The theory behind Bubble Emergencies

Whereas the normal electrical wire is only a passive conductor, dependent on a "push" supplied by an external battery or generator to move the electrons, the movement of bubbles are caused by their own internal energies. Here the differences between the two kinds of current are explained in some detail.

Electricity in normal wiring

Simply stated, a current is an electric charge in motion. Materials, such as copper or aluminium that are used to conduct electricity, are made up of atoms. Each atom consists of a core around which a number of small beings called electrons revolve. Each electron has a single negative charge. The core of a stable atom has a number of positive electrical charges that is equal to the number of electrons whirling about it

In the materials that make up electrical wire, at least one electron per atom is not held close to the nucleus, thus allowing free electrons to drift in all directions through the metal.

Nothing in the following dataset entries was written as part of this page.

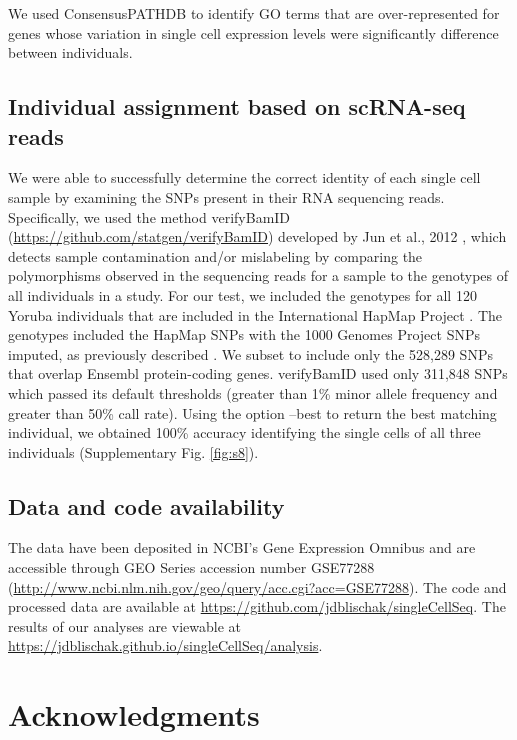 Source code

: We used ConsensusPATHDB \citep{Kamburov2011} to identify GO terms that
are over-represented for genes whose variation in single cell expression
levels were significantly difference between individuals.

\subsection{Individual assignment based on scRNA-seq
reads}\label{individual-assignment-based-on-scrna-seq-reads}

We were able to successfully determine the correct identity of each
single cell sample by examining the SNPs present in their RNA sequencing
reads. Specifically, we used the method verifyBamID
(\url{https://github.com/statgen/verifyBamID}) developed by Jun et al.,
2012 \citep{Jun2012}, which detects sample contamination and/or
mislabeling by comparing the polymorphisms observed in the sequencing
reads for a sample to the genotypes of all individuals in a study. For
our test, we included the genotypes for all 120 Yoruba individuals that
are included in the International HapMap Project
\citep{HapMapConsortium2005}. The genotypes included the HapMap SNPs with
the 1000 Genomes Project SNPs \citep{OneKGConsortium2012} imputed, as
previously described \citep{McVicker2013}. We subset to include only the
528,289 SNPs that overlap Ensembl protein-coding genes. verifyBamID used
only 311,848 SNPs which passed its default thresholds (greater than 1\%
minor allele frequency and greater than 50\% call rate). Using the
option --best to return the best matching individual, we obtained 100\%
accuracy identifying the single cells of all three individuals
(Supplementary Fig. \ref{fig:s8}).

\subsection{Data and code
availability}\label{data-and-code-availability}

The data have been deposited in NCBI's Gene Expression Omnibus
\citep{Edgar2002} and are accessible through GEO Series accession number
GSE77288
(\url{http://www.ncbi.nlm.nih.gov/geo/query/acc.cgi?acc=GSE77288}). The
code and processed data are available at
\url{https://github.com/jdblischak/singleCellSeq}. The results of our
analyses are viewable at
\url{https://jdblischak.github.io/singleCellSeq/analysis}.

\section{Acknowledgments}\label{acknowledgments}

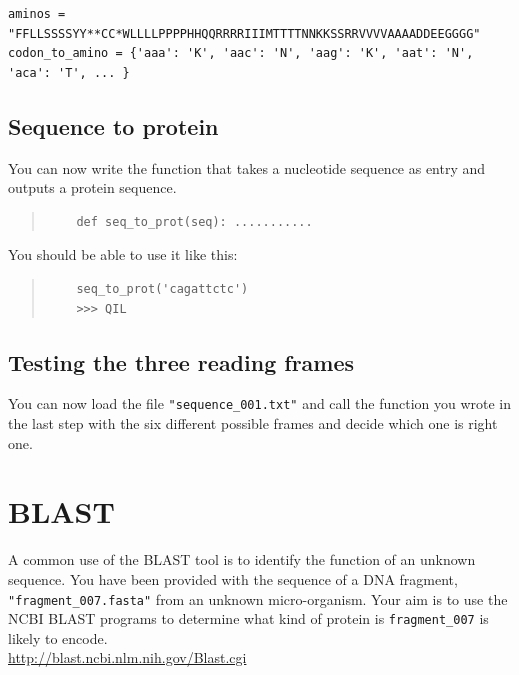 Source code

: \documentclass[a4paper,11pt]{article}
\begin{document}
\begin{verbatim}
aminos = "FFLLSSSSYY**CC*WLLLLPPPPHHQQRRRRIIIMTTTTNNKKSSRRVVVVAAAADDEEGGGG"
codon_to_amino = {'aaa': 'K', 'aac': 'N', 'aag': 'K', 'aat': 'N', 'aca': 'T', ... }
\end{verbatim}

\subsection{Sequence to protein}
You can now write the function that takes a nucleotide sequence as entry and outputs a protein sequence.

\begin{quote}
\begin{verbatim}
	def seq_to_prot(seq): ...........
\end{verbatim}
\end{quote}

You should be able to use it like this:
\begin{quote}
\begin{verbatim}
	seq_to_prot('cagattctc')
	>>> QIL
\end{verbatim}
\end{quote}

\subsection{Testing the three reading frames}
You can now load the file \texttt{"sequence\_001.txt"} and call the function you wrote in the last step with the six different possible frames and decide which one is right one.


\section{BLAST}
A common use of the BLAST tool is to identify the function of an unknown sequence. You have been provided with the sequence of a DNA fragment, \texttt{"fragment\_007.fasta"} from an unknown micro-organism. Your aim is to use the NCBI BLAST programs to determine what kind of protein is \texttt{fragment\_007} is likely to encode.\\

\url{http://blast.ncbi.nlm.nih.gov/Blast.cgi}
\end{document}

Ordinarily, these free electrons distribute themselves evenly throughout a conductor, so that it is electrically neutral.

When a magnetic field is moved across a length of conducting material however, the free electrons are forced to one end of the conductor, giving that end a negative electrical charge. The atoms at the opposite end of the conductor are then deficient in electrons, with a positive electrical charge.
The moment that the magnetic field stops sweeping across the conductor or that the conductor stops moving through the magnetic field, the force that had piled up the free electrons disappear. The forces of attraction between the negative electrons at one end and the positive atoms at the other pull free electrons back to an even distribution along the conductor, which again becomes electrically neutral.
The difference in electrical charge at the two ends of a conductor is called the electrical potential, or the voltage. The faster that a conductor and magnetic field move with respect to one another, the higher the voltage induced in the conductor—that is, the greater the number of free electrons piled up at the negative end.

“We are in a narrow passage surrounded by movement; the outmost of us are only loosely connected and easily wander from one to the other. A tiny field of energy orders our chaotic movements to a constant stream in one direction. We are constantly bumping into parts of ourselves and the friction make parts of us loose energy permanently. For every collision we give of heat, loose speed and multiply. The loss of energy heats the tube around us and to maintain our level of energy we are replenished by a constant stream of us. Not only do we form an electric field, so that electricity can be conducted, we also replace the loss of energy with light and heat”. - Anonymous electron

Bubble contaminated wiring

As opposed to an electrical current that flows as a steady loop, where one electron pushes the other along, the flow of bubbles trough the wire is an unsteady and unreliable current making it all the more dangerous. The bubbles are both sucked and pushed through the wire by a pneumatic process in a low-frequent pulsating movement. When the first bubbles are pushed into the wire due to the high pressure from the Bubble Power Plant, they only have a relatively short lifespan causing the front bubbles to burst before the bubbles further back. The bursting front bubbles create a vacuum sucking the other bubbles forward in the wire. In the other end of the wire, less bubbles burst and therefore the pressure is higher pushing the bubbles forward. An analogy could be made to magnetic trains, which in the same way are both pushed and pulled with the help of magnetic fields.

The graph shows how the pressure increase in pulsating movements until the pressure reaches its peak just before the bubbles burst. Immediately after the bubbles burst the pressure decreases dramatically, causing the vacuum in the wire.

The friction in the wire offers a way to control the contamination. When bubbles travel over long distances, the chances for coming into contact with the inner walls of the wire are much bigger. If this happens the bubble will and thereby reducing the pressure.